Apart from the sheer volume of new deals, what tends to blur the AIM market/main market picture further is the size of the market capitalisation of some of the companies now camped on AIM. There are a handful of mining companies, in particular, that are worth in excess of £200m and one exceeds £300m. This is not your na’ve, aspiring small player that AIM was originally designed to be in business to accommodate.

For Philip Secrett, corporate finance partner at Grant Thornton, the deeper picture is still of two distinct markets doing different jobs, even if AIM’s original purposes have metamorphosed into something richer and stranger. “What we have today is a much sharper polarisation between AIM and the main market. Unless you are capitalised at £100m, or probably at £200m, you are simply going to be part of the main market’s unloved rump, where you are unwatched, unnoticed and unremarkable. On AIM, a company of this size has a chance to shine,” he says.

There are other excellent reasons for being on AIM. Neil Austin, head of new issues at KPMG Corporate Finance, says the main market does not offer you capital gains tax taper relief for holding your shares. Having just 10% tax to pay after three years instead of the usual whack is a decent shove in the back for any director teetering between AIM street and main street.

Second, the costs of launching on AIM tend to be lighter. The key thing on AIM is that while you have to prepare a solid prospectus for a float, it can be signed off by your advisor. On the main market, every document is vetted by the listing authority, and this tends to be an iterative process that can take months. On AIM, if you had a well-prepared prospectus in your back pocket, this could take an afternoon. This difference in speed is the crucial enabling element that has opened the door to ‘accelerated IPOs’ that are actually a means of acquiring a company using investors’ money.

Fortunately, AIM will not now be affected by the new European Union directive on prospectuses. The EU is looking for tighter regulation of markets and there had been fears that this directive would do away with much of the incentive for companies to choose to list on AIM by increasing the regulatory cost and burden.

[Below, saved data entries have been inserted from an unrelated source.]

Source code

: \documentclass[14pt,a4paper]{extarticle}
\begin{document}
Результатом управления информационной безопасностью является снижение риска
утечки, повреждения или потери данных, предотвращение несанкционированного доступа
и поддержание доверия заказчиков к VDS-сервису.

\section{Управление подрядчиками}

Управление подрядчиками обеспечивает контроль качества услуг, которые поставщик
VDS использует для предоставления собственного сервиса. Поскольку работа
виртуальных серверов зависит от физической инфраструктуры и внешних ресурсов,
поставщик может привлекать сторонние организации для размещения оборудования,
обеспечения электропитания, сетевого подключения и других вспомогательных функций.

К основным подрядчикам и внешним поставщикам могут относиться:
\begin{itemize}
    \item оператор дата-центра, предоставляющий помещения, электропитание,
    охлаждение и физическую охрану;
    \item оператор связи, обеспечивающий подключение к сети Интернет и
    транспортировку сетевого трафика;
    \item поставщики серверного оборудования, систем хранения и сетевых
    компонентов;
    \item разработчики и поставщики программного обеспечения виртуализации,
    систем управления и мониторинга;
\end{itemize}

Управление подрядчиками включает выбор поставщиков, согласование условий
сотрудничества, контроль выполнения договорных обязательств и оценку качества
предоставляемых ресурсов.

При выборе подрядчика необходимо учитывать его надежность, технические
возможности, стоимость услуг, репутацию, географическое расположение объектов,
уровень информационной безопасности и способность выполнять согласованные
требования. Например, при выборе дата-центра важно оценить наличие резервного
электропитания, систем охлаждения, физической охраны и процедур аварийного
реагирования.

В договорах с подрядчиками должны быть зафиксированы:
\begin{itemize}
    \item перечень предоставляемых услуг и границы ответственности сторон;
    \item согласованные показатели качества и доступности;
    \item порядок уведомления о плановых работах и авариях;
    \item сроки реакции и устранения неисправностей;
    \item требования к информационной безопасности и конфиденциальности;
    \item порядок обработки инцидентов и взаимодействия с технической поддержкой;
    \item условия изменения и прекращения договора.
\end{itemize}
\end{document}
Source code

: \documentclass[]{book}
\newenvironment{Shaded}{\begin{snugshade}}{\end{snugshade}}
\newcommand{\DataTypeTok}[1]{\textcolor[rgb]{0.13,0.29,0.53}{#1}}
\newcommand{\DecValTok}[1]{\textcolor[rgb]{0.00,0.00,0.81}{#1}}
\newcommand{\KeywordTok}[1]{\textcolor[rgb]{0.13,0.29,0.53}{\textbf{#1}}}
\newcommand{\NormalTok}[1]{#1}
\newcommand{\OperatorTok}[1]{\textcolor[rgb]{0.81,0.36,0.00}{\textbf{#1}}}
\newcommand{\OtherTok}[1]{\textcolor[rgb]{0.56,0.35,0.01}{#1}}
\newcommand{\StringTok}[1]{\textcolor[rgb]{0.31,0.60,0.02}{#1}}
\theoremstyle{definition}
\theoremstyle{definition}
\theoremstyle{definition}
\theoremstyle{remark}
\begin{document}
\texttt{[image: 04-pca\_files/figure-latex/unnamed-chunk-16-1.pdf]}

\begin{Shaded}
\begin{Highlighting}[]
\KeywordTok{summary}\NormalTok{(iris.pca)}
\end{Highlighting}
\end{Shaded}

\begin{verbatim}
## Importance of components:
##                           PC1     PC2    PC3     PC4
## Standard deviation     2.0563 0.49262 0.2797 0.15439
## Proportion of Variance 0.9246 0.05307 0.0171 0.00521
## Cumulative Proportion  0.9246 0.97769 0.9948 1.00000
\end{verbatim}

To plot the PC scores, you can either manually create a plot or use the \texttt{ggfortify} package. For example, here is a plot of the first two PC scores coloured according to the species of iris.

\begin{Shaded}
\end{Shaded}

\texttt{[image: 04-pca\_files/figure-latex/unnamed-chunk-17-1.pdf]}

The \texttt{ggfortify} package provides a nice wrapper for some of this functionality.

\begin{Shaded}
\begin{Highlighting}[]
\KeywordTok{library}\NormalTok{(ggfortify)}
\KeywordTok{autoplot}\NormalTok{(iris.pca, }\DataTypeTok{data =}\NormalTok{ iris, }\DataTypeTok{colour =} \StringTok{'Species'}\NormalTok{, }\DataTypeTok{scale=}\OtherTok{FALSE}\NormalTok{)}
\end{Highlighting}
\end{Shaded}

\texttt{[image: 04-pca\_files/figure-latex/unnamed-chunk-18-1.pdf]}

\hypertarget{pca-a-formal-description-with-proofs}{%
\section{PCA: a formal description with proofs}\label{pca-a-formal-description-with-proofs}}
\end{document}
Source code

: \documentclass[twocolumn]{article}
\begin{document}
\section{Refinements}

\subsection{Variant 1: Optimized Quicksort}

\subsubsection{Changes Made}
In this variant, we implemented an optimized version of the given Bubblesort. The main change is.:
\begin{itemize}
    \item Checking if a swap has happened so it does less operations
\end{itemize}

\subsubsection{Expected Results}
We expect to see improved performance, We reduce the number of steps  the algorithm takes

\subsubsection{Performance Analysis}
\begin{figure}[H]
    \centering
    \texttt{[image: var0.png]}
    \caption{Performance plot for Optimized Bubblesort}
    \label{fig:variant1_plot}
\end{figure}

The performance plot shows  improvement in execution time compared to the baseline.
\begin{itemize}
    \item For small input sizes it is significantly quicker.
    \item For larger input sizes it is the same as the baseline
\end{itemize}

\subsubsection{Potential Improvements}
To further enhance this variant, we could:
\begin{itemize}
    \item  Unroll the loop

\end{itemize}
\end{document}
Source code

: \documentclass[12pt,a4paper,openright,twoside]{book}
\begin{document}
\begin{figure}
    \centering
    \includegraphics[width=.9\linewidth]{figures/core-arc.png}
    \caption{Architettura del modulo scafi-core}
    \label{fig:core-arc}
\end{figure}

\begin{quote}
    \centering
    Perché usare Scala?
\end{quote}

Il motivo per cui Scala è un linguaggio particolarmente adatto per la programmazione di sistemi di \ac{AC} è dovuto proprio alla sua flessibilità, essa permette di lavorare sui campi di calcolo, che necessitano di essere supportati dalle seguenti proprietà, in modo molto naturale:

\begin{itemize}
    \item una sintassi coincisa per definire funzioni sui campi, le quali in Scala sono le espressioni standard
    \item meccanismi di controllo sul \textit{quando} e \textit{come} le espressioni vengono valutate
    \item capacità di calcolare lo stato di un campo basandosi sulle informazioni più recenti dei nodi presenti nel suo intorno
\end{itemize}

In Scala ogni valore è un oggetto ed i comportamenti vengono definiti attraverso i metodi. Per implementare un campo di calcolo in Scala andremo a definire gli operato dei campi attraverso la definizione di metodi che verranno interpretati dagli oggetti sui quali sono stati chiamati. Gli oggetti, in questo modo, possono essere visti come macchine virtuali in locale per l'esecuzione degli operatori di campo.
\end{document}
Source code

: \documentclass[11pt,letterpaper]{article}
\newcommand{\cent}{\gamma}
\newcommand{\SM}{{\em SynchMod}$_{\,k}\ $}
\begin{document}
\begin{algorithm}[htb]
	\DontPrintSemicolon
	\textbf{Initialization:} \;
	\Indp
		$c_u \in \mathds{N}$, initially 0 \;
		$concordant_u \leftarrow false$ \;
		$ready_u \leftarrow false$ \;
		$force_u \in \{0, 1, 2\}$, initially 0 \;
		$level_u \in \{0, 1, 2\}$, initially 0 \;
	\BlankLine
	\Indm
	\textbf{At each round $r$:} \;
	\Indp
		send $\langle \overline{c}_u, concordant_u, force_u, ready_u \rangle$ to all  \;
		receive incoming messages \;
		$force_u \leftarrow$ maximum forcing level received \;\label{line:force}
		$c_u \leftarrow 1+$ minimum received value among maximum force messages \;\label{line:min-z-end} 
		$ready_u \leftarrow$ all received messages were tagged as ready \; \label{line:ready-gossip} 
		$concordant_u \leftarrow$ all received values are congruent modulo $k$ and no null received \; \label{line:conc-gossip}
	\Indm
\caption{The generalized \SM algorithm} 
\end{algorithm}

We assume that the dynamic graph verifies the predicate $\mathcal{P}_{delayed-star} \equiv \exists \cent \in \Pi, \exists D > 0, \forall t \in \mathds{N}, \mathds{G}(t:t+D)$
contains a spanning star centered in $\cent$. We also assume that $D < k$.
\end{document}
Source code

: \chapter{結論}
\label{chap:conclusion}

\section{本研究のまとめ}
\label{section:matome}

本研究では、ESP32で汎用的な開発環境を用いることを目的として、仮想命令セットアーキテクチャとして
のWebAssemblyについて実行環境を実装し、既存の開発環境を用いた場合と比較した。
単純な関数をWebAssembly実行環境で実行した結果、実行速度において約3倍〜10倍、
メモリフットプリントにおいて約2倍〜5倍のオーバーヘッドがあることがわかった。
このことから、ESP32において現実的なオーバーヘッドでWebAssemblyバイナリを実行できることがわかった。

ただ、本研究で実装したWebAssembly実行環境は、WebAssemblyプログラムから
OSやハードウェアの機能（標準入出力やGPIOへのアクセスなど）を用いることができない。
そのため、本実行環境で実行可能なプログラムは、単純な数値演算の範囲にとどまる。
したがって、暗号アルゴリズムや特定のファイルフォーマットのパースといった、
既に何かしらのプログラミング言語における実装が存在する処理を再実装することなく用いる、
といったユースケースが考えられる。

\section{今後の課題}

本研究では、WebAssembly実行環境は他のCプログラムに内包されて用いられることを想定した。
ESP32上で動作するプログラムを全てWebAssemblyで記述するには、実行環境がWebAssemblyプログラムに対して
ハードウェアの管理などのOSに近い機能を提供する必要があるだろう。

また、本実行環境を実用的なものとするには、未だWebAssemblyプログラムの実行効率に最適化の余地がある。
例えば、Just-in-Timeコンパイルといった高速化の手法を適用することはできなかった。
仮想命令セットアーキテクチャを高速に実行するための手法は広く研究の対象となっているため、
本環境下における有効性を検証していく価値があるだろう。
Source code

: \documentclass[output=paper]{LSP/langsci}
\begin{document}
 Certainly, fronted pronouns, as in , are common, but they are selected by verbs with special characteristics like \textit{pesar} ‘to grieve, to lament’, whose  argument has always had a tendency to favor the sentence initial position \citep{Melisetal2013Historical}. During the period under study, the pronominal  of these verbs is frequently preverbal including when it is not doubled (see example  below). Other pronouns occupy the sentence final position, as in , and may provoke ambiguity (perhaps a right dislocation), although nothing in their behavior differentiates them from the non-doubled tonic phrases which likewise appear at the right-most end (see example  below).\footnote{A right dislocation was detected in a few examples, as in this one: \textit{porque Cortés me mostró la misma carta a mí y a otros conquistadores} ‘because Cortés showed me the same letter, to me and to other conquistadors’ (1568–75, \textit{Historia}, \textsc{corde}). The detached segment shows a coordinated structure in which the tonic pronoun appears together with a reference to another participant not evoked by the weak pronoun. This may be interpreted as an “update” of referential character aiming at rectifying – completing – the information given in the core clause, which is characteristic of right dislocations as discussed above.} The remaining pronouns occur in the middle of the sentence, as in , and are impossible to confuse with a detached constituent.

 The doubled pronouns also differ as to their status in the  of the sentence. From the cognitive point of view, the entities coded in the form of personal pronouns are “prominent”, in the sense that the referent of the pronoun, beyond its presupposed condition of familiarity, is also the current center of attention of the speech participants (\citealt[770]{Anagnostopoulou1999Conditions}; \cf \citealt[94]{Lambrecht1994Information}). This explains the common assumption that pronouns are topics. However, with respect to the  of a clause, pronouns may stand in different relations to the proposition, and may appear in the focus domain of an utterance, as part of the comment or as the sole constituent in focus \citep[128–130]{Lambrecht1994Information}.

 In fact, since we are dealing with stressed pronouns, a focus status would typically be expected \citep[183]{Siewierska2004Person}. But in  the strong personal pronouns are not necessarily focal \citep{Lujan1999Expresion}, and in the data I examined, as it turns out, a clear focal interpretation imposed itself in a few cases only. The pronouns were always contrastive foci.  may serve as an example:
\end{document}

In fact, the LSE has struck a deal with “the relevant authorities” that AIM will continue to be a Stock Exchange regulated market. In other words, it will continue to be regulated by the LSE itself and will be without the provisions of the directive, even when it passes into UK law.

Harry Nimmo, head of smaller companies at Standard Life Investments, reckons that had the EU managed to scoop up AIM within its regulatory ambit, the effect could have been dire. “What the EU was worried about was the kind of abuse we saw sink the German alternative tech market – the Neuer Markt.” At the height of the tech boom, we saw floats on the back of prospectuses that turned out not to be worth the paper they were written on.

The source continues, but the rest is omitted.